«La volevo più tardi possibile, ma non riesci a tenerlo fermo!». Sono parole di Gianluca Valoti. Il diesse della Colpack Ballan si riferisce al suo Juan Ayuso che ieri ad Imola ha preso la maglia rosa del Giro U23 vincendo, ben inteso, anche la tappa. L’azione che ha visto vincere lo spagnolo non era programmata. O almeno non lo era in quel modo. scatto secco sulla Gallisterna e giù in picchiata verso l’arrivo. In pratica il percorso dell’ultimo mondiale.
«Già dalla prima tappa – continua Valoti – tutti aspettavano noi per andare a riprendere la fuga, ma non era il nostro compito. Anche ieri volevamo stare tranquilli ed aspettare tappe come quella di Sestola o la crono. Invece Juan ha visto la possibilità di guadagnare dei secondi e ci ha provato, anche se in realtà il suo affondo era più per Filippo Baroncini o Michele Gazzoli, ma ha preso del margine a quel punto ha tirato dritto».
Ayuso è uno dei favoriti della vittoria finale, come ha lavorato per essere al Giro U23 al top della condizione?
Juan ha iniziato a correre alla Firenze-Empoli, poi è tornato a casa ad Andorra facendo altura. Quindi è tornato per la Coppi e Bartali, ha fatto il Piva, il Belvedere che ha vinto e il Giro di Romagna (vinto anche quello). Come tutti i suoi compagni è tornato in altura, solo che lui è andato a casa ad Andorra e gli altri a Livigno.
Un metodo di lavoro come quello dei pro’, Gianluca…
Purtroppo sì, dico purtroppo perché adesso è così. Sono richiesti certi metodi di lavoro anche ai ragazzi, ma sin dalle categorie più giovani non solo tra gli under 23. Già dagli esordienti si lavora in un altro modo rispetto a noi che il giorno prima della gara andavamo a giocare a pallone. Non dico che gli esordienti facciano l’altura, sia chiaro, ma con gli stranieri che lavorano in questo modo, con i pro’ che vogliono i giovani… la qualità si è alzata molto. Ma è così anche in altri sport, non solo nel ciclismo.
Auyso ha già un contratto con la Uae, seguono loro la sua preparazione?
Sì, ma i nostri tecnici, Antonio Fusi e Maurizio Mazzoleni, sono costantemente aggiornati, ci coordiniamo sul da farsi e se ci sono dei problemi, se bisogna aggiustare qualcosa il nostro referente in Uae è Matxin.
Che tipologie di lavori ha svolto lo spagnolo?
Più qualità e meno quantità, non si fanno più troppe ore di sella. Lui ha dei valori ottimi sul piano atletico.
La quarta frazione prevede una lunga cronometro, avete lavorato anche sotto questo aspetto?
Juan sì.
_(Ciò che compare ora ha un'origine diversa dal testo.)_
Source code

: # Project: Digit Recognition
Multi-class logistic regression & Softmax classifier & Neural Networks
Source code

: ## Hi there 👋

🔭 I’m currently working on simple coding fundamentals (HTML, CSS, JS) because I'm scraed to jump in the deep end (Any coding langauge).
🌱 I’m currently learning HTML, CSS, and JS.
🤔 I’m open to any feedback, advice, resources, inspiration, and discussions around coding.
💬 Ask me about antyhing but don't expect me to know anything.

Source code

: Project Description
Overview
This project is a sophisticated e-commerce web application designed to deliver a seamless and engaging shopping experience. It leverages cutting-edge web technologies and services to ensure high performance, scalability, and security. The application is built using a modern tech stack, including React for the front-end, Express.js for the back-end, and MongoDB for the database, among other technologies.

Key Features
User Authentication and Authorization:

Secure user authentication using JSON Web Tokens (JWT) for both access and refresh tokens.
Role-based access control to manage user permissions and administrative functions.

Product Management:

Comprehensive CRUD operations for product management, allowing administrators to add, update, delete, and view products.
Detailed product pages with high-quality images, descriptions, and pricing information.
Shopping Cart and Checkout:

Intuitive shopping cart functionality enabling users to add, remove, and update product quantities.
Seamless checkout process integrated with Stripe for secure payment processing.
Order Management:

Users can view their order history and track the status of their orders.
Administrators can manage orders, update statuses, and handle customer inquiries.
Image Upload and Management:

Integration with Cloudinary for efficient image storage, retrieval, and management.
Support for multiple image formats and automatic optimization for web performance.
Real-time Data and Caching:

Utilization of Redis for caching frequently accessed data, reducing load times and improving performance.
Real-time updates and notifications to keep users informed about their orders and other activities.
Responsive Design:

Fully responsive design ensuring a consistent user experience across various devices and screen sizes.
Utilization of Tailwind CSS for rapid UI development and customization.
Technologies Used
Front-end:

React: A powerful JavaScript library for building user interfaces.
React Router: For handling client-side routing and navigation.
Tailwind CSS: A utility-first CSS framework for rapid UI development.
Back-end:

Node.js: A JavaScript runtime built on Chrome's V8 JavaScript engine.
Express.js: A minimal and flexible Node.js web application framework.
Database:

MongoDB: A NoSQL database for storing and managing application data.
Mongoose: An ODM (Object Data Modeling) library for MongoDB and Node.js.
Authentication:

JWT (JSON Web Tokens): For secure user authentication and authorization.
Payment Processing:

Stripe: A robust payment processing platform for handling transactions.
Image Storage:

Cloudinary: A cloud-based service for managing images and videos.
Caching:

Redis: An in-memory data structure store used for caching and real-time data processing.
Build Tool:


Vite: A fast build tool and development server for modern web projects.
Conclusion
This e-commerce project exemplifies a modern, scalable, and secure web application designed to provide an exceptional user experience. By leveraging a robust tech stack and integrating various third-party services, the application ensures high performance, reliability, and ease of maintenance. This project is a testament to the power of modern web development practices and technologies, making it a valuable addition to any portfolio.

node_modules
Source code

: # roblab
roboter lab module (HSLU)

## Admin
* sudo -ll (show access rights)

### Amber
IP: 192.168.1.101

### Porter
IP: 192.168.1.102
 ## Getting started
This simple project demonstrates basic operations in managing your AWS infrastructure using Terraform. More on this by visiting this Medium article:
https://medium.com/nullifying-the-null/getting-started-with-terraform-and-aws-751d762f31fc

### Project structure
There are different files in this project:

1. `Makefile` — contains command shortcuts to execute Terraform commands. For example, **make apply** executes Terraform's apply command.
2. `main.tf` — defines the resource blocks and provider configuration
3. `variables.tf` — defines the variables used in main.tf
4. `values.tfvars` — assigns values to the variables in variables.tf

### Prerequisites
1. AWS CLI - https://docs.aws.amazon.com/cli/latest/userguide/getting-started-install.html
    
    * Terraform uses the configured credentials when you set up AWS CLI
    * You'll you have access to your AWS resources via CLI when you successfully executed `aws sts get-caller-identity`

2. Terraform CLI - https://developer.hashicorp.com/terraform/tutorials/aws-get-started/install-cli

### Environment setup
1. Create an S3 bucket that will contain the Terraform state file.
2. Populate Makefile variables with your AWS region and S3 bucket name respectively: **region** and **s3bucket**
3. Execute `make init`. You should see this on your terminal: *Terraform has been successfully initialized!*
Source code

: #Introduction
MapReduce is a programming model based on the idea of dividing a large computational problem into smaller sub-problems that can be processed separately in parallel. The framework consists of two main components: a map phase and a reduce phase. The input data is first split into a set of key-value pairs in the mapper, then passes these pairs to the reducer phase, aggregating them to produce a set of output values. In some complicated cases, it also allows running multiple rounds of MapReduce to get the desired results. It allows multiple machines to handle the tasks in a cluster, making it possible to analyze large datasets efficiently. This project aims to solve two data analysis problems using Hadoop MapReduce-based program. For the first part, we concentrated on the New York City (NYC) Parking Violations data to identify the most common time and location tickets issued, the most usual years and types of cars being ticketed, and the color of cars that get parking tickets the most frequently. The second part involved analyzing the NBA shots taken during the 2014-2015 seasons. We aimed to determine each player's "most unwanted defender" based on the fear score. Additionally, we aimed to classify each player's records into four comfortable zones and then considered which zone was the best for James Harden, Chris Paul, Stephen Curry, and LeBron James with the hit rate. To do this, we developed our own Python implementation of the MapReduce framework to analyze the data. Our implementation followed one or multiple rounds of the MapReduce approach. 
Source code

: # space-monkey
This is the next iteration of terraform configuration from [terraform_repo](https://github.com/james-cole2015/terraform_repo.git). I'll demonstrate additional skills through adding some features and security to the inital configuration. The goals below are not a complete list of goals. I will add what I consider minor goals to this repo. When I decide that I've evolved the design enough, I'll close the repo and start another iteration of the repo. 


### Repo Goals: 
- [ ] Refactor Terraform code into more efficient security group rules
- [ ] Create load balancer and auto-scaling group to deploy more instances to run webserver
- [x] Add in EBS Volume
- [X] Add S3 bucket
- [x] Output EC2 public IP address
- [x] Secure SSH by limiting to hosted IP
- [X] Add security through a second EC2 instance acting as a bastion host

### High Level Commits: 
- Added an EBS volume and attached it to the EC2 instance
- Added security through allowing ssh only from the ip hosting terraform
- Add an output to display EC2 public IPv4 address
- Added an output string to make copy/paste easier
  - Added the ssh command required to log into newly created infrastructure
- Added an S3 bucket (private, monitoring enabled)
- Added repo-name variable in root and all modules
L’anno scorso è stato campione nazionale spagnolo a crono, ma non ha fatto gare internazionali contro il tempo. Si difende molto bene. Nella cronosquadre della Coppi e Bartali abbiamo visto che era uno di quelli che trascinava la squadra, pertanto a Guastalla contiamo di perdere il meno possibile.
Prima scherzando hai detto che ha preso la maglia rosa troppo presto, in un Giro U23 funziona come nei pro’ in cui è preferibile, almeno per gli uomini di classifica, arrivare al 99% e crescere strada facendo, oppure si arriva al top perché sono “solo” dieci giorni?
Non bisogna guardare al Giro dei professionisti e non solo perché è più corto, ma perché qui si corre solo in cinque, pertanto è difficile controllare la corsa, si corre più alla garibaldina e ogni tappa è come se fosse un campionato del mondo quindi è bene arrivare già belli pronti.
Quest’anno il percorso prevede salite lunghe, Ayuso va forte un po’ ovunque: lo vedi meglio sulle tappe più dure o altrove?
Sulle salite lunghe. Ci sono tre tappe molto importanti per lui: Sestola, Campo Moro e la penultima sul Nevegal.
Scalatore quindi, eppure quando lo abbiamo visto ci è sembrato sì magro, ma non scheletrico. La sue era una magrezza di forza, di salute…
Vero. E posso dirvi che mangia come una bestia! Gazzoli e Baroncini mi chiedono sempre: ma come fa a mangiare così tanto e a non ingrassare? Ed è anche goloso… E con la cucina italiana si è trovato a meraviglia.